Question

Solve the differential equation \[ \frac{dy}{dx} + y \cot x = 2x + x^2 \cot x \quad \text{where} \quad x \neq 0. \] 

Hint:

When solving linear first-order differential equations, use the integrating factor method and simplify each step as you go.

Answer 1

Step 1: Rewrite the equation as a linear first-order differential equation: \[ \frac{dy}{dx} + p(x) y = q(x), \] where \( p(x) = \cot x \) and \( q(x) = 2x + x^2 \cot x \). 

Step 2: Use the integrating factor method to solve the equation.

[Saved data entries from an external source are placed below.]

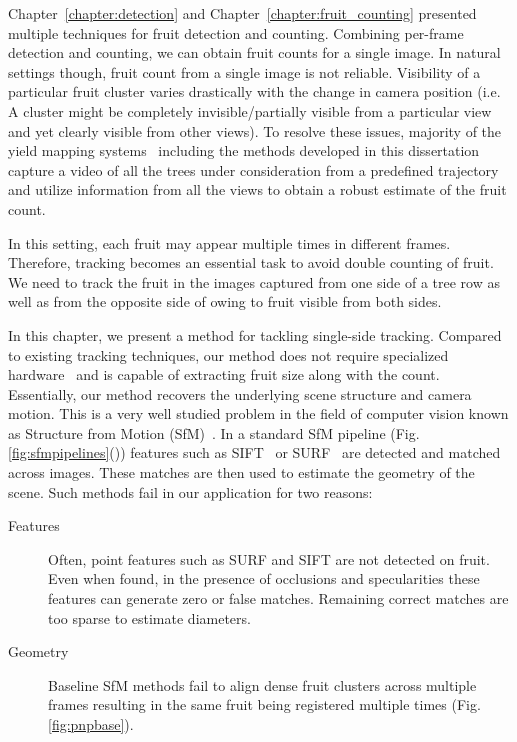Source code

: Chapter~\ref{chapter:detection} and Chapter~\ref{chapter:fruit_counting} presented multiple techniques for fruit detection and counting. Combining per-frame detection and counting, we can obtain fruit counts for a single image. In natural settings though, fruit count from a single image is not reliable. Visibility of a particular fruit cluster varies drastically with the change in camera position (i.e. A cluster might be completely invisible/partially visible from a particular view and yet clearly visible from other views). To resolve these issues, majority of the yield mapping systems~\cite{bargoti_deep_2017,wang,stein_image_2016,gongal_apple_2016,das_devices_2015} including the methods developed in this dissertation capture a video of all the trees under consideration from a predefined trajectory and utilize information from all the views to obtain a robust estimate of the fruit count.

In this setting, each fruit may appear multiple times in different frames. Therefore, tracking becomes an essential task to avoid double counting of fruit. We need to track the fruit in the images captured from one side of a tree row as well as from the opposite side of owing to fruit visible from both sides. 

In this chapter, we present a method for tackling single-side tracking. Compared to existing tracking techniques, our method does not require specialized hardware~\cite{wang,gongal_apple_2016} and is capable of extracting fruit size along with the count. Essentially, our method recovers the underlying scene structure and camera motion. This is a very well studied problem in the field of computer vision known as Structure from Motion (SfM)~\cite{sinha2014multi}. In  a standard SfM pipeline (Fig.\ref{fig:sfmpipelines}()) features such as SIFT~\cite{surffeature} or SURF~\cite{sift} are detected and matched across images. These matches are then used to estimate the geometry of the scene. Such methods fail in our application for two reasons:
\begin{description}
\item[Features] Often, point features such as SURF and SIFT are not detected on fruit. Even when found, in the presence of occlusions and specularities these features can generate zero or false matches. Remaining correct matches are too sparse to estimate diameters.
\item[Geometry] Baseline SfM methods fail to align dense fruit clusters across multiple frames resulting in the same fruit being registered multiple times (Fig.\ref{fig:pnpbase}).
\end{description}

The integrating factor is given by: \[ \mu(x) = e^{\int p(x) dx} = e^{\int \cot x \, dx} = e^{\ln|\sin x|} = |\sin x|. \] 

Step 3: Multiply both sides of the differential equation by the integrating factor \( |\sin x| \): \[ |\sin x| \frac{dy}{dx} + |\sin x| y \cot x = (2x + x^2 \cot x) |\sin x|. \] 

Step 4: The left-hand side is now the derivative of \( y \sin x \), so we have: \[ \frac{d}{dx} \left( y \sin x \right) = 2x \sin x + x^2 \sin x \cot x. \] 

Step 5: Integrate both sides of the equation: \[ \int \frac{d}{dx} \left( y \sin x \right) \, dx = \int \left( 2x \sin x + x^2 \sin x \cot x \right) \, dx. \] The integration of the left-hand side is straightforward: \[ y \sin x = \int \left( 2x \sin x + x^2 \sin x \cot x \right) dx. \] 

Step 6: Solve the integrals on the right-hand side and simplify. After integrating, substitute back to find \( y(x) \).